Their success rate, both in terms of the photos they acquired and their survival rate, was vastly superior to that of the brave Blenheims, as was immediately obvious to all.  It should have been no contest; but Bomber Command mulishly and indeed deviously resisted the inevitable for many months of intra-service wrangling to come.  They were, however, basically bypassed** with the formation of a well-equipped “strategical reconnaissance” organisation at RAF Benson near Oxford, squarely based on Spitfires (and later Mosquitos, and later still with US personnel and assets).  This was complemented with a new science/art of “photographic interpretation”, centred at Medmenham down the road on the Thames – as much advanced from WW1 photo analysis as was the recce itself, and developed just as rapidly; initially by maverick civilians who were the strong-willed equivalents of Cotton in their own sphere. 

The exploits and achievements of this entirely new strategic organisation had no parallel in Germany, and rival Bletchley Park for their importance in WW2.  Stories galore for another day.    
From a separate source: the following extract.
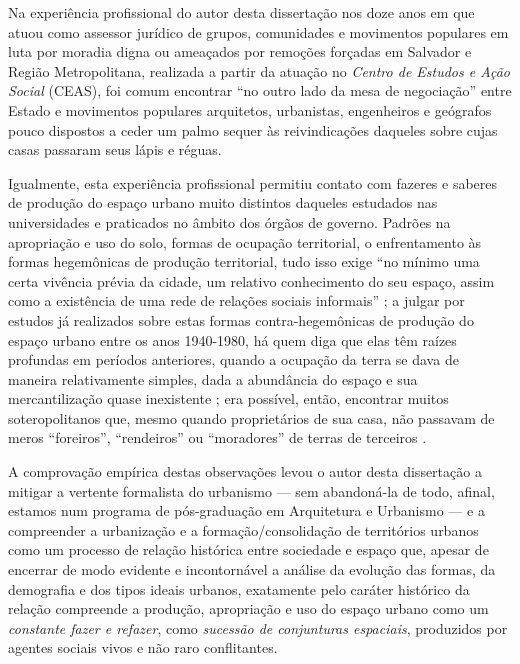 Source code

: Na experiência profissional do autor desta dissertação nos doze anos em que atuou como assessor jurídico de grupos, comunidades e movimentos populares em luta por moradia digna ou ameaçados por remoções forçadas em Salvador e Região Metropolitana, realizada a partir da atuação no \textit{Centro de Estudos e Ação Social} (CEAS), foi comum encontrar ``no outro lado da mesa de negociação'' entre Estado e movimentos populares arquitetos, urbanistas, engenheiros e geógrafos pouco dispostos a ceder um palmo sequer às reivindicações daqueles sobre cujas casas passaram seus lápis e réguas.

Igualmente, esta experiência profissional permitiu contato com fazeres e saberes de produção do espaço urbano muito distintos daqueles estudados nas universidades e praticados no âmbito dos órgãos de governo. Padrões na apropriação e uso do solo, formas de ocupação territorial, o enfrentamento às formas hegemônicas de produção territorial, tudo isso exige ``no mínimo uma certa vivência prévia da cidade, um relativo conhecimento do seu espaço, assim como a existência de uma rede de relações sociais informais'' \cite[p.~40]{MATTEDI1981}; a julgar por estudos já realizados sobre estas formas contra-hegemônicas de produção do espaço urbano entre os anos 1940-1980, há quem diga que elas têm raízes profundas em períodos anteriores, quando a ocupação da terra se dava de maneira relativamente simples, dada a abundância do espaço e sua mercantilização quase inexistente \cite[p.~25]{MOURA1990}; era possível, então, encontrar muitos soteropolitanos que, mesmo quando proprietários de sua casa, não passavam de meros ``foreiros'', ``rendeiros'' ou ``moradores'' de terras de terceiros \cite[p.~139]{BRANDAO1980}.

A comprovação empírica destas observações levou o autor desta dissertação a mitigar a vertente formalista do urbanismo --- sem abandoná-la de todo, afinal, estamos num programa de pós-graduação em Arquitetura e Urbanismo --- e a compreender a urbanização e a formação/consolidação de territórios urbanos como um processo de relação histórica entre sociedade e espaço \cite{CASTELLS2000, SANTOS2008} que, apesar de encerrar de modo evidente e incontornável a análise da evolução das formas, da demografia e dos tipos ideais urbanos, exatamente pelo caráter histórico da relação compreende a produção, apropriação e uso do espaço urbano como um \textit{constante fazer e refazer}, como \textit{sucessão de conjunturas espaciais}, produzidos por agentes sociais vivos e não raro conflitantes.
To start with, all this was under the highly resourceful and decidedly unconventional command of Cotton, now an RAF Wing Commander.  During its pioneering development phase, everyone recognised it couldn’t be any other way: cameth the hour, and so cameth the man.  And the achievements of his revolutionary endeavour were extraordinary, in a very short space of time.  However, he was putting noses seriously out of joint, up and down the land and over in France.  The final straw came – and Cotton went – after he accepted money from French industrialists to spirit them out of Paris in RAF aircraft just before Hitler arrived.  That was Sidney Cotton for you.  Definitely a player.

Come home soon, G-AFTL …

ND

_______________

** Such is the bizarre nature of service politics that Bomber Command was allowed to carry on using its own costly recce in parallel to the new purpose-built strategic setup for more than a year.  One of the Command’s motives was to ensure that only its own people carried out Bomb Damage Assessment – they were determined to mark their own homework.  Eventually they were called up on this too, much to their disgust – as it was proved conclusively that their bombing was not even remotely as accurate as they claimed.  To his credit, Bomber Harris eventually conceded the point.  Though his Command’s relations with Medmenham were often strained, he personally came to value its accurate output.